Description: This introduction to the art and visual culture of late-19th and early 20th-century Japan exposes students to diverse expressions of Japanese visual modernity in the Meiji, Taisho, and early Showa eras. We will focus on painting, especially yoga, nihonga, and nanga, but we will also consider architecture, sculpture, and such phenomena as collecting, the merchandizing of traditional culture, the mingei movement, Sinophile culture, Japanese orientalism, and modern print movements. Lectures and discussions at Ritsumeikan will be supplemented by on-site sessions at the National Museum of Modern Art, Kyoto and the Kyoto Prefectural Insho-Domoto Museum of Fine Arts. Lectures, discussions, and collaborative examination of buildings and original artworks in museums will help students to develop their skills at formal analysis, introduce them to major developments in modern Japanese art prior to the Pacific War, and increase their awareness of how the production, patronage, and collecting of art articulated diverse stances toward such phenomena as Westernization, industrialization, commercialization, and imperialism. Graded work for the course will include class participation, three brief response papers, and a term paper.Course schedule

2018: Western Comics Culture/s vs Japanese Manga Culture?
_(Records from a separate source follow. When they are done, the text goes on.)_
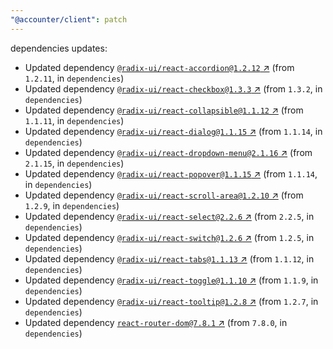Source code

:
 ```yaml
---
"@accounter/client": patch
---
```

dependencies updates:
  - Updated dependency [`@radix-ui/react-accordion@1.2.12` ↗︎](https://www.npmjs.com/package/@radix-ui/react-accordion/v/1.2.12) (from `1.2.11`, in `dependencies`)
  - Updated dependency [`@radix-ui/react-checkbox@1.3.3` ↗︎](https://www.npmjs.com/package/@radix-ui/react-checkbox/v/1.3.3) (from `1.3.2`, in `dependencies`)
  - Updated dependency [`@radix-ui/react-collapsible@1.1.12` ↗︎](https://www.npmjs.com/package/@radix-ui/react-collapsible/v/1.1.12) (from `1.1.11`, in `dependencies`)
  - Updated dependency [`@radix-ui/react-dialog@1.1.15` ↗︎](https://www.npmjs.com/package/@radix-ui/react-dialog/v/1.1.15) (from `1.1.14`, in `dependencies`)
  - Updated dependency [`@radix-ui/react-dropdown-menu@2.1.16` ↗︎](https://www.npmjs.com/package/@radix-ui/react-dropdown-menu/v/2.1.16) (from `2.1.15`, in `dependencies`)
  - Updated dependency [`@radix-ui/react-popover@1.1.15` ↗︎](https://www.npmjs.com/package/@radix-ui/react-popover/v/1.1.15) (from `1.1.14`, in `dependencies`)
  - Updated dependency [`@radix-ui/react-scroll-area@1.2.10` ↗︎](https://www.npmjs.com/package/@radix-ui/react-scroll-area/v/1.2.10) (from `1.2.9`, in `dependencies`)
  - Updated dependency [`@radix-ui/react-select@2.2.6` ↗︎](https://www.npmjs.com/package/@radix-ui/react-select/v/2.2.6) (from `2.2.5`, in `dependencies`)
  - Updated dependency [`@radix-ui/react-switch@1.2.6` ↗︎](https://www.npmjs.com/package/@radix-ui/react-switch/v/1.2.6) (from `1.2.5`, in `dependencies`)
  - Updated dependency [`@radix-ui/react-tabs@1.1.13` ↗︎](https://www.npmjs.com/package/@radix-ui/react-tabs/v/1.1.13) (from `1.1.12`, in `dependencies`)
  - Updated dependency [`@radix-ui/react-toggle@1.1.10` ↗︎](https://www.npmjs.com/package/@radix-ui/react-toggle/v/1.1.10) (from `1.1.9`, in `dependencies`)
  - Updated dependency [`@radix-ui/react-tooltip@1.2.8` ↗︎](https://www.npmjs.com/package/@radix-ui/react-tooltip/v/1.2.8) (from `1.2.7`, in `dependencies`)
  - Updated dependency [`react-router-dom@7.8.1` ↗︎](https://www.npmjs.com/package/react-router-dom/v/7.8.1) (from `7.8.0`, in `dependencies`)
Instructor: Dr. Chris Reyns-Chikuma
Description: Although there are many cultures of comics in the world, it is often accepted to say that there are three main traditions: American, Japanese and Franco-European. In his famous didactic book Understanding comics, Scott McCloud reduces these three cultures to two, the West (US-Europe) and the East-Japan, using formal aesthetic differences to oppose the two. Similarly, in Manga in America, Transnational Book Publishing, while analyzing the manga industry in the US market, Casey Brienza, found differences between both from a managerial and organizational perspective. In this course, while trying to avoid the orientalist binary system opposing West and East in an essentialist way, we will explore both the aesthetic and commercial differences but also similarities between these two comic/manga worlds. We will use both critical texts and 'comics/manga' to debate these issues. Students will bring their own readings, academic sources and knowledge to contribute to the debate.

2015: Culture and the Mind: Understanding Cultural Variations in Mentalities

Instructor: Dr. Takahiko Masuda (Psychology)

Description: Focusing on Japanese culture and North American culture, this course will introduce systematic cultural variations in the human mind. Throughout the course, students will learn recent empirical findings in this field, including (1) culture and self-concepts, (2) culture and emotional experiences, (3) culture and motivation, (4) culture and aesthetic expressions such as advertisement, artworks, cartoons (manga) and design of video games, (5) cultural variations in attention and perception, (6) cultural variation in child-rearing styles, (8) historical backgrounds of cultural variation in the human mind, and (9) benefits and difficulties of multicultural experiences. In addition, through field trips in Japan, students will be encouraged to introduce and share their cultural experiences with classmates.

2014: Revisiting Japan: Traditionalism, China, and the Artistic Envisioning of Modern Japan

Instructor: Dr. Walter Davis (Art and Design)

Description: This introduction to Japanese art of the late-nineteenth and early-twentieth centuries considers how the artistic imagination of tradition has contributed to Japanese notions of modernity and contemporaneity. Lectures, discussions, and examination of original artworks and other materials in Japanese museums and archives will enable students to explore how visualizations of Japan's past and its relations with China have shaped Japanese responses to such modern phenomena as Westernization and commercialization. We will focus on the activities and efforts of producers and supporters of Japanese nihonga (Japanese-style painting), nanga (literati painting), and popular prints, paying particular attention to their renderings of Chinese and Japanese history and cultural traditions. Study of Chinese guohua (national-style painting) will provide a comparative case of East Asian traditionalism in the modern era. Engaging original works of art and their contexts of production and circulation, participants in the course will develop a deeper understanding of the material, social, and institutional bases of Japan's cultural history. Excursions to historical and cultural sites in Kyoto, Osaka, and Kobe will further familiarize students with traditional and modern Japanese culture.

2013: Understanding Japanese Game Culture

Instructor: Dr. Geoffrey Rockwell (Philosophy and Humanities Computing)

Description: The videogame market is one of the most creative industries in Japan. With companies like Nintendo and Sony that produce high quality and popular video games, as well as the console gaming platforms and hand-held gaming devices used to play them, the video game industry in Japan is known across the world. The associated culture that stems from this immense gaming market is thriving and active. In this course, we will look at Japanese game culture from a number of perspectives. We will look at the spaces of games and "otaku" culture as we delve into further discussion and study to examine the close connections between Japanese manga, anime, and videogames. The course will include taking field trips to Japanese arcades, to Nipponbashi in Osaka, and Akihabara in Tokyo. Finally, as we critically analyze the history of games from the historic benchmarks to the contemporary, students will get first hand experience playing and understanding the multiple facets of games based on the cultural and social components of today's society.